Corn tamale casserole
1 Serving
Ingredients
| Quantity | Ingredient | |
|---|---|---|
| 4 | ounces | Whole green chilis |
| 3 | cups | Frozen whole kernel corn |
| ⅓ | cup | Yellow cornmeal |
| 2 | tablespoons | Butter; melted |
| 2 | teaspoons | Sugar |
| ½ | teaspoon | Salt |
| 1 | cup | Shredded cheddar cheese |
| 1 | pounds | Can stewed tomatoes |
| ½ | teaspoon | Dried oregano |
Directions
Heat oven to 375. Butter a 1 quart baking dish, set aside. Rinse chilis and cut into thin strips.
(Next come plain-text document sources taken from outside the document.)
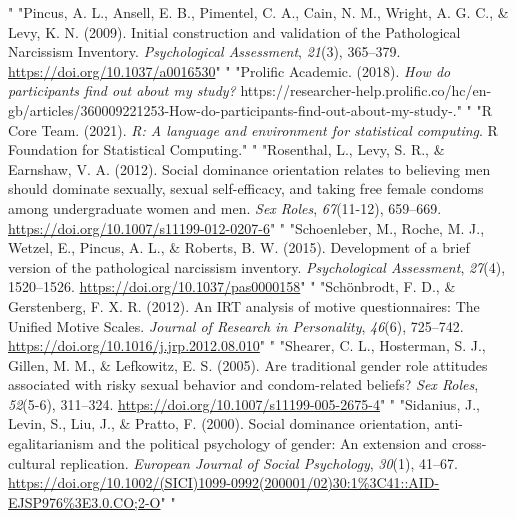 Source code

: \documentclass[
"  donotrepeattitle,doc, 12pt, a4paper,floatsintext]{apa7}"
\begin{document}
\begin{CSLReferences}{1}{0}
"\leavevmode{}%
"Pincus, A. L., Ansell, E. B., Pimentel, C. A., Cain, N. M., Wright, A. G. C., \& Levy, K. N. (2009). Initial construction and validation of the {Pathological Narcissism Inventory}. \emph{Psychological Assessment}, \emph{21}(3), 365--379. \url{https://doi.org/10.1037/a0016530}"
"\leavevmode{}%
"Prolific Academic. (2018). \emph{How do participants find out about my study?} https://researcher-help.prolific.co/hc/en-gb/articles/360009221253-How-do-participants-find-out-about-my-study-."
"\leavevmode{}%
"R Core Team. (2021). \emph{R: {A} language and environment for statistical computing}. R Foundation for Statistical Computing."
"\leavevmode{}%
"Rosenthal, L., Levy, S. R., \& Earnshaw, V. A. (2012). Social dominance orientation relates to believing men should dominate sexually, sexual self-efficacy, and taking free female condoms among undergraduate women and men. \emph{Sex Roles}, \emph{67}(11-12), 659--669. \url{https://doi.org/10.1007/s11199-012-0207-6}"
"\leavevmode{}%
"Schoenleber, M., Roche, M. J., Wetzel, E., Pincus, A. L., \& Roberts, B. W. (2015). Development of a brief version of the pathological narcissism inventory. \emph{Psychological Assessment}, \emph{27}(4), 1520--1526. \url{https://doi.org/10.1037/pas0000158}"
"\leavevmode{}%
"Schönbrodt, F. D., \& Gerstenberg, F. X. R. (2012). An {IRT} analysis of motive questionnaires: {The Unified Motive Scales}. \emph{Journal of Research in Personality}, \emph{46}(6), 725--742. \url{https://doi.org/10.1016/j.jrp.2012.08.010}"
"\leavevmode{}%
"Shearer, C. L., Hosterman, S. J., Gillen, M. M., \& Lefkowitz, E. S. (2005). Are traditional gender role attitudes associated with risky sexual behavior and condom-related beliefs? \emph{Sex Roles}, \emph{52}(5-6), 311--324. \url{https://doi.org/10.1007/s11199-005-2675-4}"
"\leavevmode{}%
"Sidanius, J., Levin, S., Liu, J., \& Pratto, F. (2000). Social dominance orientation, anti-egalitarianism and the political psychology of gender: An extension and cross-cultural replication. \emph{European Journal of Social Psychology}, \emph{30}(1), 41--67. \url{https://doi.org/10.1002/(SICI)1099-0992(200001/02)30:1\%3C41::AID-EJSP976\%3E3.0.CO;2-O}"
"\leavevmode{}%

\end{CSLReferences}
\end{document}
Combine corn, cornmeal, butter, sugar and salt in a blender or food processor. Process until corn is fine. Put half of the mixture into the baking dish. Top evenly with all the chili strips. Cover with cheese. Top w/ remaining corn mixture. Cover w/ foil, bake 1 hour.
Heat stewed tomatoes and oregano in a small saucepan. Serve as a sauce w/ the casserole. Serves 4.
NOTES : Tried this the other day, loved it, and had to share! You can layer in cooked , shredded, chicken, beef, or even pork, to make a full meal.